Grandfather parked just outside the picket fence, and Michael pulled in beside him. All the other vehicles followed suit, and the volunteers poured out. Grandfather’s bodyguards hurried to his side. I noticed that they were equipped with binoculars, communications radios, and stout walking sticks that could double as weapons in a pinch. Caroline began organizing the rest of the volunteers into parties. Grandfather headed toward the barn, trailed by his bodyguards and the film crew, who were capturing his philosophical pronouncements about the rapidity with which nature claimed its own after humans had abandoned formerly cultivated land. The twins scurried in Grandfather’s wake, which suited me, since the barn looked free of poison ivy and Michael and Natalie were following them.
I headed for the house. Original site of the Biscuit Mountain Art Pottery workshop. Ancestral home of Cordelia’s family. An important bit of the history of the one branch of my family I’d never known anything about until this week. It was a weather-beaten gray farmhouse with a rusty tin roof. The front door was closed, but when I tried the doorknob I found it was unlocked.
I stepped inside, looked around, and immediately realized that Miss Annabel’s father had made a wise decision, building the enormous gingerbread-trimmed Victorian mansion where she still lived.
The Biscuit Mountain house wasn’t a hovel, but it looked exactly like what it was: a very old farmhouse that had been added onto or modernized haphazardly over the years, with an eye more attuned to function than beauty. The ceilings were low—maybe seven and a half feet. The rooms were small and pokey, and full of awkward angles where they had been retrofitted with small closets. The one bathroom was large and antiquated—although rusty water still ran from the vintage taps in the sink and the toilet flushed when I tried it.
The rooms were empty except for a few broken pieces of furniture and enough trash to suggest that the house had occasionally given shelter to passing hikers or teenagers in search of a hangout.
Everything seemed structurally sound, but still—Mother would have called it a fixer-upper, and then sniffed and added, “though why anyone would bother is beyond me.”
I wandered back into the living room, feeling vaguely disappointed. I was hoping for something magical. I felt a sudden surge of sympathy for Rob, who had taken it badly when one of Mother’s cousins had disproved the old family legend that one of our ancestors had been a noted Yorkshire highwayman.
Sometimes getting to the bottom of something wasn’t what it was cracked up to be. Couldn’t the cousin have kept his mouth shut and let Rob go on reveling in his notorious ancestor? And should I keep my mouth shut about this being an ancestral home? Annabel’s Victorian mansion was also a family home, and would make a much nicer memory.
I felt a sudden random twinge of resentment at Grandfather for starting all this in the first place. Which was unfair. Because if I’d heard he was planning to look for Cordelia, I’d have been all for it.

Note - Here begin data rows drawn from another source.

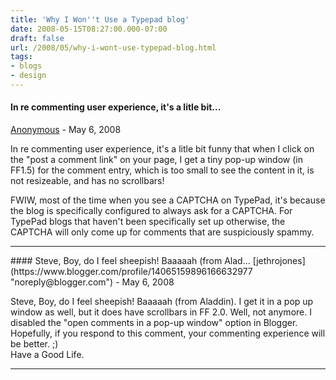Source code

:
 ```yaml
---
title: 'Why I Won''t Use a Typepad blog'
date: 2008-05-15T08:27:00.000-07:00
draft: false
url: /2008/05/why-i-wont-use-typepad-blog.html
tags: 
- blogs
- design
---
```


#### In re commenting user experience, it's a litle bit...
[Anonymous]( "noreply@blogger.com") - <time datetime="2008-05-17T13:16:00.000-07:00">May 6, 2008</time>

In re commenting user experience, it's a litle bit funny that when I click on the "post a comment link" on your page, I get a tiny pop-up window (in FF1.5) for the comment entry, which is too small to see the content in it, is not resizeable, and has no scrollbars!  
  
FWIW, most of the time when you see a CAPTCHA on TypePad, it's because the blog is specifically configured to always ask for a CAPTCHA. For TypePad blogs that haven't been specifically set up otherwise, the CAPTCHA will only come up for comments that are suspiciously spammy.
<hr />
#### Steve, Boy, do I feel sheepish! Baaaaah (from Alad...
[jethrojones](https://www.blogger.com/profile/14065159896166632977 "noreply@blogger.com") - <time datetime="2008-05-17T14:13:00.000-07:00">May 6, 2008</time>

Steve, Boy, do I feel sheepish! Baaaaah (from Aladdin). I get it in a pop up window as well, but it does have scrollbars in FF 2.0. Well, not anymore. I disabled the "open comments in a pop-up window" option in Blogger. Hopefully, if you respond to this comment, your commenting experience will be better. ;)  
Have a Good Life.
<hr />
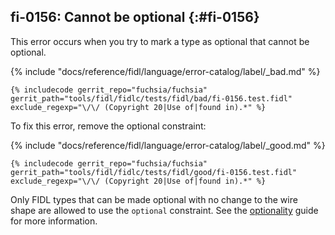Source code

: ## fi-0156: Cannot be optional {:#fi-0156}

This error occurs when you try to mark a type as optional that cannot be
optional.

{% include "docs/reference/fidl/language/error-catalog/label/_bad.md" %}

```fidl
{% includecode gerrit_repo="fuchsia/fuchsia" gerrit_path="tools/fidl/fidlc/tests/fidl/bad/fi-0156.test.fidl" exclude_regexp="\/\/ (Copyright 20|Use of|found in).*" %}
```

To fix this error, remove the optional constraint:

{% include "docs/reference/fidl/language/error-catalog/label/_good.md" %}

```fidl
{% includecode gerrit_repo="fuchsia/fuchsia" gerrit_path="tools/fidl/fidlc/tests/fidl/good/fi-0156.test.fidl" exclude_regexp="\/\/ (Copyright 20|Use of|found in).*" %}
```

Only FIDL types that can be made optional with no change to the wire shape are
allowed to use the `optional` constraint. See the
[optionality][0156-optionality] guide for more information.

[0156-optionality]: /docs/development/languages/fidl/examples/README.md#expandable-12
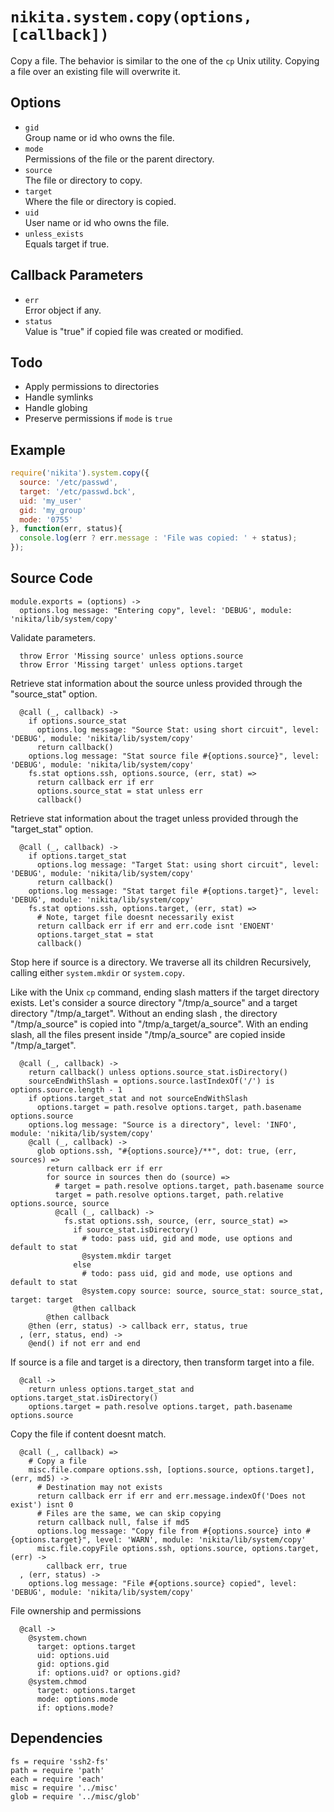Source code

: 
# `nikita.system.copy(options, [callback])`

Copy a file. The behavior is similar to the one of the `cp`
Unix utility. Copying a file over an existing file will
overwrite it.

## Options

* `gid`   
  Group name or id who owns the file.   
* `mode`   
  Permissions of the file or the parent directory.   
* `source`   
  The file or directory to copy.   
* `target`   
  Where the file or directory is copied.   
* `uid`   
  User name or id who owns the file.   
* `unless_exists`   
  Equals target if true.   

## Callback Parameters

* `err`   
  Error object if any.   
* `status`   
  Value is "true" if copied file was created or modified.   

## Todo

* Apply permissions to directories
* Handle symlinks
* Handle globing
* Preserve permissions if `mode` is `true`

## Example

```js
require('nikita').system.copy({
  source: '/etc/passwd',
  target: '/etc/passwd.bck',
  uid: 'my_user'
  gid: 'my_group'
  mode: '0755'
}, function(err, status){
  console.log(err ? err.message : 'File was copied: ' + status);
});
```

## Source Code

    module.exports = (options) ->
      options.log message: "Entering copy", level: 'DEBUG', module: 'nikita/lib/system/copy'

Validate parameters.

      throw Error 'Missing source' unless options.source
      throw Error 'Missing target' unless options.target

Retrieve stat information about the source unless provided through the "source_stat" option.

      @call (_, callback) ->
        if options.source_stat
          options.log message: "Source Stat: using short circuit", level: 'DEBUG', module: 'nikita/lib/system/copy'
          return callback()
        options.log message: "Stat source file #{options.source}", level: 'DEBUG', module: 'nikita/lib/system/copy'
        fs.stat options.ssh, options.source, (err, stat) =>
          return callback err if err
          options.source_stat = stat unless err
          callback()

Retrieve stat information about the traget unless provided through the "target_stat" option.

      @call (_, callback) ->
        if options.target_stat
          options.log message: "Target Stat: using short circuit", level: 'DEBUG', module: 'nikita/lib/system/copy'
          return callback()
        options.log message: "Stat target file #{options.target}", level: 'DEBUG', module: 'nikita/lib/system/copy'
        fs.stat options.ssh, options.target, (err, stat) =>
          # Note, target file doesnt necessarily exist
          return callback err if err and err.code isnt 'ENOENT'
          options.target_stat = stat
          callback()

Stop here if source is a directory. We traverse all its children
Recursively, calling either `system.mkdir` or `system.copy`.

Like with the Unix `cp` command, ending slash matters if the target directory 
exists. Let's consider a source directory "/tmp/a_source" and a target directory
"/tmp/a_target". Without an ending slash , the directory "/tmp/a_source" is 
copied into "/tmp/a_target/a_source". With an ending slash, all the files
present inside "/tmp/a_source" are copied inside "/tmp/a_target".

      @call (_, callback) ->
        return callback() unless options.source_stat.isDirectory()
        sourceEndWithSlash = options.source.lastIndexOf('/') is options.source.length - 1
        if options.target_stat and not sourceEndWithSlash
          options.target = path.resolve options.target, path.basename options.source
        options.log message: "Source is a directory", level: 'INFO', module: 'nikita/lib/system/copy'
        @call (_, callback) -> 
          glob options.ssh, "#{options.source}/**", dot: true, (err, sources) =>
            return callback err if err
            for source in sources then do (source) =>
              # target = path.resolve options.target, path.basename source
              target = path.resolve options.target, path.relative options.source, source
              @call (_, callback) ->
                fs.stat options.ssh, source, (err, source_stat) =>
                  if source_stat.isDirectory()
                    # todo: pass uid, gid and mode, use options and default to stat
                    @system.mkdir target
                  else
                    # todo: pass uid, gid and mode, use options and default to stat
                    @system.copy source: source, source_stat: source_stat, target: target
                  @then callback
            @then callback
        @then (err, status) -> callback err, status, true
      , (err, status, end) ->
        @end() if not err and end

If source is a file and target is a directory, then transform
target into a file.

      @call ->
        return unless options.target_stat and options.target_stat.isDirectory()
        options.target = path.resolve options.target, path.basename options.source

Copy the file if content doesnt match.

      @call (_, callback) =>
        # Copy a file
        misc.file.compare options.ssh, [options.source, options.target], (err, md5) ->
          # Destination may not exists
          return callback err if err and err.message.indexOf('Does not exist') isnt 0
          # Files are the same, we can skip copying
          return callback null, false if md5
          options.log message: "Copy file from #{options.source} into #{options.target}", level: 'WARN', module: 'nikita/lib/system/copy'
          misc.file.copyFile options.ssh, options.source, options.target, (err) ->
            callback err, true
      , (err, status) ->
        options.log message: "File #{options.source} copied", level: 'DEBUG', module: 'nikita/lib/system/copy'

File ownership and permissions

      @call ->
        @system.chown
          target: options.target
          uid: options.uid
          gid: options.gid
          if: options.uid? or options.gid?
        @system.chmod
          target: options.target
          mode: options.mode
          if: options.mode?

## Dependencies

    fs = require 'ssh2-fs'
    path = require 'path'
    each = require 'each'
    misc = require '../misc'
    glob = require '../misc/glob'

Of course, I’d been hoping we’d find a Cordelia who had always wanted to track down her son and grandchildren but for some reason had been unable. It might even have been somewhat comforting to learn that she’d died shortly after Dad’s birth, longing to be reunited with him but prevented by cruel fate. I wasn’t at all happy with what we’d found so far—a grandmother who seemed to have led a full and perfectly contented life less than an hour from us, well aware of our existence and yet happy to keep her own a secret. And if the current state of affairs bothered me, how much harder was it for poor Dad?
Still brooding on the unfairness of life, I drifted to the back of the living room, where the back wall was entirely made up of several sets of large, rough plywood doors—retrofitted closets perhaps? No, apparently they led out into the backyard.